Gamebyro Feature Analysis

Link: http://www.cppblog.com/rise-worlds/archive/2009/04/22/80691.aspx


Introduction
:

Gamebyro is a mature commercial engine that has been used by many successful commercial projects. It not only includes well-known cross-platform standalone games such as civilization 4, elder brother scroll 4, and radiation 3, but also
EA's large 3dmmorpg warehouse hammer online. Gamebyro is completely designed based on the face object and has a clear structure for ease of use and expansion. Flexible programmable rendering architecture makes it easier to support
The latest graphics technology. On the other hand, due to its emphasis on versatility, gamebyro does not provide much support for upper-layer applications. Most of its tools and plug-ins only have some general functions, so it is more like a game.
Development Kit instead of a complete framework.

Engine Features Overview:

· Cross-platform (PC, xbox360, PS3)

· The scenario chart is in a hierarchical structure.

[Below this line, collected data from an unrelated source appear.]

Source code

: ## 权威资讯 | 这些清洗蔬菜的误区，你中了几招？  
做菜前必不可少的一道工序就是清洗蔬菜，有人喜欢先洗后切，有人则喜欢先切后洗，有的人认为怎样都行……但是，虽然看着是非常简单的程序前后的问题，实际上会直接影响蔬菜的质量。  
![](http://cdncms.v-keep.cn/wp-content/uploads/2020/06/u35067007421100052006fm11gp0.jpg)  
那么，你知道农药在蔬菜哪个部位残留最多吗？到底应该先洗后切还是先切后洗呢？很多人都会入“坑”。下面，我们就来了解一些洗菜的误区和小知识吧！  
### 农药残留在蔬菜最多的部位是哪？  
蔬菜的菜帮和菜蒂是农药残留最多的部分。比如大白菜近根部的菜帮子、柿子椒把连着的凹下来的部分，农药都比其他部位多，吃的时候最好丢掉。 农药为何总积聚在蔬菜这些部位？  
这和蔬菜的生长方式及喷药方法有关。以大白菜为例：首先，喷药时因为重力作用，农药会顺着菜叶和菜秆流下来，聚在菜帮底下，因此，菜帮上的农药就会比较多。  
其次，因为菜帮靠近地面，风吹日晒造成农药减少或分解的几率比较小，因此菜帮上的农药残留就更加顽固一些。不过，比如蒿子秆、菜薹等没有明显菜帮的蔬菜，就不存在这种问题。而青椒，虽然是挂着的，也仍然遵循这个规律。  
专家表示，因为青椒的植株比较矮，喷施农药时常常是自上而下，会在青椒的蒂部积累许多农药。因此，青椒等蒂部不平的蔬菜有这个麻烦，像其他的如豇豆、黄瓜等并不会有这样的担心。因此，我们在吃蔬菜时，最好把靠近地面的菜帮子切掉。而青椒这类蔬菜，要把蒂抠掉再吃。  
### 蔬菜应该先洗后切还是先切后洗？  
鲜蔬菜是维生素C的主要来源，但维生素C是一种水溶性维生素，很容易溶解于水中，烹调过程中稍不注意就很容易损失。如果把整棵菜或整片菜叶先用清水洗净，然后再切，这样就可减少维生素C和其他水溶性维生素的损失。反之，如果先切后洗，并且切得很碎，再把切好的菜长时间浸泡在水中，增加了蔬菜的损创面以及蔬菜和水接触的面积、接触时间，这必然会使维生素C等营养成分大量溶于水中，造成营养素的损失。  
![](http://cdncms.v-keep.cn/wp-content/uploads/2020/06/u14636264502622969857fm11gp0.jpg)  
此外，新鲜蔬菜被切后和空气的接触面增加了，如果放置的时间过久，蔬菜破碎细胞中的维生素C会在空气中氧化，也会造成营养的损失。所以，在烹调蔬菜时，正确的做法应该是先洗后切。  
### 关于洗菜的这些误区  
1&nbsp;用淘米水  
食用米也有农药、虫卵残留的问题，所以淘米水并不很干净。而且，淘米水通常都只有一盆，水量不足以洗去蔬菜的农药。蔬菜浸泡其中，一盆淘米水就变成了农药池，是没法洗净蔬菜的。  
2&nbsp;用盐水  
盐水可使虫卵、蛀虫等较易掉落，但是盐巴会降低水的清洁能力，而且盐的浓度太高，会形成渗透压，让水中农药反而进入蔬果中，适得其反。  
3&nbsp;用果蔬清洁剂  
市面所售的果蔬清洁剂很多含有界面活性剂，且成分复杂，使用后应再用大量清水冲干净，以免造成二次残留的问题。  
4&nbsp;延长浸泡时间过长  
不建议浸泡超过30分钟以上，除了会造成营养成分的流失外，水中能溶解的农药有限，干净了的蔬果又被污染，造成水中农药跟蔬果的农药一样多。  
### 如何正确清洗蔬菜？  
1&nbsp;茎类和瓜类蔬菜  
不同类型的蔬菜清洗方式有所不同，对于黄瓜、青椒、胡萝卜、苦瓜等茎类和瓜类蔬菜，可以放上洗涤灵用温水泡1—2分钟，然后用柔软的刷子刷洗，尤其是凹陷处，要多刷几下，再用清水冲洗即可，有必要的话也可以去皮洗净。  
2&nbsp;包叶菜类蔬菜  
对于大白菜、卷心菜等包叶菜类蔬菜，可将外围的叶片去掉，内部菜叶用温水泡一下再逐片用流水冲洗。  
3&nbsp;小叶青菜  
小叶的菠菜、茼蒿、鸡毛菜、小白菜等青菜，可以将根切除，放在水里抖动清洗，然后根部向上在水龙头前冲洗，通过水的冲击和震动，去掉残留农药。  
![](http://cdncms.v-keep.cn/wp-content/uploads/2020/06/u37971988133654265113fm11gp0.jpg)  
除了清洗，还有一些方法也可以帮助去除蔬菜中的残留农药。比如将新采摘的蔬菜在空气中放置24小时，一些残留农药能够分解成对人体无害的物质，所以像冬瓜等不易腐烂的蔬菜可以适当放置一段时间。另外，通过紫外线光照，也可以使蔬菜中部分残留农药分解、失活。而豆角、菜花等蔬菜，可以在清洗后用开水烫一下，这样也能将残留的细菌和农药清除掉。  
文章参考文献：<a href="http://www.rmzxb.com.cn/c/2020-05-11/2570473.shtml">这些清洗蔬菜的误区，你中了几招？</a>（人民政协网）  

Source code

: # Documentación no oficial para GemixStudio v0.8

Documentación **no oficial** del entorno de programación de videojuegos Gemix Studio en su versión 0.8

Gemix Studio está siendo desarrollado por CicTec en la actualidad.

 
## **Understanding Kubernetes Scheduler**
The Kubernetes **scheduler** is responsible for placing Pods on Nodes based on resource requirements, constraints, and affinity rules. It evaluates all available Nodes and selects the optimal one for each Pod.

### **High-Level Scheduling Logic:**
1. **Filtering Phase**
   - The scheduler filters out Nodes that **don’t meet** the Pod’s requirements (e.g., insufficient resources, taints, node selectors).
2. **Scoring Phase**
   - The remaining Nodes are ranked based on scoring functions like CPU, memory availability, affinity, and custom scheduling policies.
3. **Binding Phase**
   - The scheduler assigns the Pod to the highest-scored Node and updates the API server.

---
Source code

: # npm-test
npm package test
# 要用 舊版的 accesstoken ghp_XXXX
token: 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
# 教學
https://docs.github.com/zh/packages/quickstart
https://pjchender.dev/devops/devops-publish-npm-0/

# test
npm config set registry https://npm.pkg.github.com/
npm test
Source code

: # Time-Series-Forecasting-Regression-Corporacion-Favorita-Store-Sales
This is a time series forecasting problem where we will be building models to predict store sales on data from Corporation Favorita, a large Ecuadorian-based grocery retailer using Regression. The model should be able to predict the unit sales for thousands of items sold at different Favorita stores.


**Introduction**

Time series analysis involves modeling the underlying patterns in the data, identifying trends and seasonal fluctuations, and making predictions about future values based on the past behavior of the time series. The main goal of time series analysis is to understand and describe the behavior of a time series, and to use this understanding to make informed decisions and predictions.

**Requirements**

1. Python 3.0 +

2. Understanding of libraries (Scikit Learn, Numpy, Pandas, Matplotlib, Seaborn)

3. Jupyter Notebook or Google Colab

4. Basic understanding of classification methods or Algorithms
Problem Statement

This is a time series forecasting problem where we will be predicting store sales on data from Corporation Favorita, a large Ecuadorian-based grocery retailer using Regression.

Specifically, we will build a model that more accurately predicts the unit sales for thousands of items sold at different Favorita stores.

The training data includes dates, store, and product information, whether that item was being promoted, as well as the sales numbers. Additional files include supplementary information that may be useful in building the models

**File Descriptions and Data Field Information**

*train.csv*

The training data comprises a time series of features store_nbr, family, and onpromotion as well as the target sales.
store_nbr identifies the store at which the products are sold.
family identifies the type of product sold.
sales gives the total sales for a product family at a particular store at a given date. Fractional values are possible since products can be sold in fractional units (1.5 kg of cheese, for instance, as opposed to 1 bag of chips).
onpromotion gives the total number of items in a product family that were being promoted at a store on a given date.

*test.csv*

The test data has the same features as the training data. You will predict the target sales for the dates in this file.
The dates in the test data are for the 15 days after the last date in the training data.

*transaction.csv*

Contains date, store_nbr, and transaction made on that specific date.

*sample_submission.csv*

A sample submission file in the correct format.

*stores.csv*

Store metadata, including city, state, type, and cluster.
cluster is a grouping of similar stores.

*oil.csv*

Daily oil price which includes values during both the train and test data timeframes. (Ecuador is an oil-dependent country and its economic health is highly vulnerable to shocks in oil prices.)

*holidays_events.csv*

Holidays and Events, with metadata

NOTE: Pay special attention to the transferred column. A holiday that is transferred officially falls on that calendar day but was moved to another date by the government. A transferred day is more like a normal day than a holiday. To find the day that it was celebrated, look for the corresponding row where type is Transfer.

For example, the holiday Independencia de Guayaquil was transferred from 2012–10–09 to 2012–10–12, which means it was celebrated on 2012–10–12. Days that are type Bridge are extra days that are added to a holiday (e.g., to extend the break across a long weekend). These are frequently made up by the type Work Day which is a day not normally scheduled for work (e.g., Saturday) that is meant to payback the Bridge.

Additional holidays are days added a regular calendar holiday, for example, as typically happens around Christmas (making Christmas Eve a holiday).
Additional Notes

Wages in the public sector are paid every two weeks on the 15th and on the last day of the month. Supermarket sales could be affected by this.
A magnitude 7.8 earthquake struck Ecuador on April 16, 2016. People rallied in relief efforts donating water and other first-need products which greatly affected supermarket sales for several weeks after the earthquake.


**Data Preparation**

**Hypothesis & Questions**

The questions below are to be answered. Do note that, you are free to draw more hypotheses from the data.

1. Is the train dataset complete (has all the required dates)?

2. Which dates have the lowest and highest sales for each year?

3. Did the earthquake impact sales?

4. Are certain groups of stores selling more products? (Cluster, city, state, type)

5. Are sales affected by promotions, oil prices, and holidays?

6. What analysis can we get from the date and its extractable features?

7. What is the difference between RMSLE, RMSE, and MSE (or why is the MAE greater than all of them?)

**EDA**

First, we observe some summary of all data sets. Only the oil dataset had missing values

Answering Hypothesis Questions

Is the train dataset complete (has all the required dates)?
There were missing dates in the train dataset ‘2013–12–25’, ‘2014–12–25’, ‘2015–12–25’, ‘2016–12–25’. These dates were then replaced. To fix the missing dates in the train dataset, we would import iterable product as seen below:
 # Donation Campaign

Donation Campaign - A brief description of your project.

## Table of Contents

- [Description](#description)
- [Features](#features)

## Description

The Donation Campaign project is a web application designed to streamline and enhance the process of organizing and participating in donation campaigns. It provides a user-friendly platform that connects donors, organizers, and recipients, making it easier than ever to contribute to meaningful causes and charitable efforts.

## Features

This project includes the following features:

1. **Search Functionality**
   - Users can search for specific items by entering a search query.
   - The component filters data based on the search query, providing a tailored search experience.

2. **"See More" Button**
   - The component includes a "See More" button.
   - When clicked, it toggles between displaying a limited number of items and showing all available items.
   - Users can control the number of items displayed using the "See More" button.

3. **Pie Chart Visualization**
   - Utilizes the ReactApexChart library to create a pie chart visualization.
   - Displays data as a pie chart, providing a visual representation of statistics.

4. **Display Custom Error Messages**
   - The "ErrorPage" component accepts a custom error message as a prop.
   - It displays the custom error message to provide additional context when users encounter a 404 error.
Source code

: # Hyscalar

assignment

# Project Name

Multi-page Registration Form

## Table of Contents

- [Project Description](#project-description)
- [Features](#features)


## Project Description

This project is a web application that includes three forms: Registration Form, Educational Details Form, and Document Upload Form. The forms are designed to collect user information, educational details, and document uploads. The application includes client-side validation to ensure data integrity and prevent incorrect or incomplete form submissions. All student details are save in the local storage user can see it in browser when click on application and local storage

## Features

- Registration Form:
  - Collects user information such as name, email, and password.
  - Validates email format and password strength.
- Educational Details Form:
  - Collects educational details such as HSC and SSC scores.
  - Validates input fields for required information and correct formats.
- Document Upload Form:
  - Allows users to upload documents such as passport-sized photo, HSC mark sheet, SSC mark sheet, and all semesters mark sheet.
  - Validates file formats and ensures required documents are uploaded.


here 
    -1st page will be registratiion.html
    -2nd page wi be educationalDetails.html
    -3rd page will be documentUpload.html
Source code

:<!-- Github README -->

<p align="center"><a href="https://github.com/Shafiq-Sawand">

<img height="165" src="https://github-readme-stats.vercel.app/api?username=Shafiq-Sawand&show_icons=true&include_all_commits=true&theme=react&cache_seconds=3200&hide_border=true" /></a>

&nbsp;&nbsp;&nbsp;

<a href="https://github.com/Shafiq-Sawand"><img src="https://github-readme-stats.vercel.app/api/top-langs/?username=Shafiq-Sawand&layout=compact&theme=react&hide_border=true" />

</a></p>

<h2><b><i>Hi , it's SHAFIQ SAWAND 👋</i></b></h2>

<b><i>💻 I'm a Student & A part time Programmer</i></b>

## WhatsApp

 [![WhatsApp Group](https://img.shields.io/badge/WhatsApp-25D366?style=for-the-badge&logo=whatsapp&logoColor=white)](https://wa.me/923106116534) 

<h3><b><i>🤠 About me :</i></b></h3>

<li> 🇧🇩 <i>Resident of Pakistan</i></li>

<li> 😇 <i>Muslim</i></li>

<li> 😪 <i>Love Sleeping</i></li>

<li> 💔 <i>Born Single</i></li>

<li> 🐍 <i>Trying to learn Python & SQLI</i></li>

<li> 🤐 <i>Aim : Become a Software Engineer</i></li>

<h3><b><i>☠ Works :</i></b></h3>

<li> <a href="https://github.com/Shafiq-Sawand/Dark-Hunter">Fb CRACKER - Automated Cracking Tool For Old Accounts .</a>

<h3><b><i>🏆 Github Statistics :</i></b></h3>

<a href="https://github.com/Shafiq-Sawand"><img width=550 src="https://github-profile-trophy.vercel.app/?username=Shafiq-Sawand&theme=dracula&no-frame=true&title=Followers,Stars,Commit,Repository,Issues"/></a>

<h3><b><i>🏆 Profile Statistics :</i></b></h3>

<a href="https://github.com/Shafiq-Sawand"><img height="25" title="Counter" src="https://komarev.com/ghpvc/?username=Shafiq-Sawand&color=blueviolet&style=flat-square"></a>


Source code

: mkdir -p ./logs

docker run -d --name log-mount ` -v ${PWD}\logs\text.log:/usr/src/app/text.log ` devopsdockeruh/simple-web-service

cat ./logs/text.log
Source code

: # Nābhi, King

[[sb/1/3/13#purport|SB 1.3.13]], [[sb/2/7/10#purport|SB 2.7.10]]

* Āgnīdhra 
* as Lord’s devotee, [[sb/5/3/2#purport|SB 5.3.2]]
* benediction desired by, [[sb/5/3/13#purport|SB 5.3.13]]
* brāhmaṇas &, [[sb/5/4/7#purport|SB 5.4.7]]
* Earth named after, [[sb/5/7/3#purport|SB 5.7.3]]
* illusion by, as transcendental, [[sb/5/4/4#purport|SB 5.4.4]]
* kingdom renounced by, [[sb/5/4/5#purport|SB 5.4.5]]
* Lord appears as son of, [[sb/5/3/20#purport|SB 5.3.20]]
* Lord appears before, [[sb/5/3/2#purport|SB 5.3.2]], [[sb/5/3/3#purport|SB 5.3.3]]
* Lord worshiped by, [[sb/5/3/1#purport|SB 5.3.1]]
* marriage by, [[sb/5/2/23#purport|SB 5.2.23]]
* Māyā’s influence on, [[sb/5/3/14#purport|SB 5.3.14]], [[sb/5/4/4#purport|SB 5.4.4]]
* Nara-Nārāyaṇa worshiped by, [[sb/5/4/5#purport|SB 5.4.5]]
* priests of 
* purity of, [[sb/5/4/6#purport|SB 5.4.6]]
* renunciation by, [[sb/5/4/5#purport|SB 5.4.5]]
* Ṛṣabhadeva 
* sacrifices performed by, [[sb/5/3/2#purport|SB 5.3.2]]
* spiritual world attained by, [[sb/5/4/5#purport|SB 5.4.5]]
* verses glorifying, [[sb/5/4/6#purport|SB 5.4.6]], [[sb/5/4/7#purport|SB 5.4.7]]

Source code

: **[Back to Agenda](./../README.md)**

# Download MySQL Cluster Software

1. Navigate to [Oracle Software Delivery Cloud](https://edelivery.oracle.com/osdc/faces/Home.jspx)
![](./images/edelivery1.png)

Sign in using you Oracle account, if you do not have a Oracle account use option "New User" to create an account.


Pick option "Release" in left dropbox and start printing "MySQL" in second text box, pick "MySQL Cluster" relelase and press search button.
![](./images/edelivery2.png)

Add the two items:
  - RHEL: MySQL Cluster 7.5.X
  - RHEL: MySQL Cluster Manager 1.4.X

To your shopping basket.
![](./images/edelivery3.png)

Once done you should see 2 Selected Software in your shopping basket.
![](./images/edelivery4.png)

· Integration with major modeling tools (supported by plug-ins)

· Efficient visibility Cutting

· Supports advanced 3D hardware acceleration on all platforms

· Advanced textures and coloring Effects

· Dynamic Collision Detection

· Classification of details (dashboard)

· Flexible rendering, sorting, and cropping Algorithms

Object System
:

Gamebyro's object system is used throughout the engine. It mainly implements functions such as object management, reference counting, and object lifetime. You can use the object system by inheriting several base classes.

Its main features include:

1. smart pointer (reference count)

2. runtime class recognition (rtti)

3. Scenario object Replication

4. serialization (Object docalization)

5. object naming

6. Management of object Extension Data

7. Timer (mainly used for animation)

8. Multithreading

Driver Layer
:

Gamebyro encapsulates graphic interfaces and extracts graphic APIs from the rendering system of the engine. on PC systems, gamebyro supports both DX9 and dx10 interfaces.

DX9
Renderer features
:

L gamebyro does not allow multiple dx9renderer objects to exist simultaneously and cannot coexist with dx10renderer. However, in the same frame, the dx9renderer of gamebyro can render multiple windows at the same time.

L gamebyro's DX9 Renderer supports multi-threaded resource access and resource pre-loading. However, multithreading is still strictly restricted.

L dx9renderer's fixed pipeline skin Operation supports at least four bones (matrices), and shader-based skin Operation supports 30 bones.

L dx9renderer supports full-screen anti-aliasing through multi-sampling of the backend buffer, ranging from 2 to 4 times.

L
In DX9, most hardware imposes a certain limit on the number of illumination received by a single piece of the ry (a batch of rendering). If this limit is exceeded, gamebyro will
Or the impact factors give up some light. For this reason, in an application, when more than eight vertices shine on the same object, some will be discarded.

L dx9renderer provides the Left and Right reverse features of the viewport for rearview mirror and cube surface rendering.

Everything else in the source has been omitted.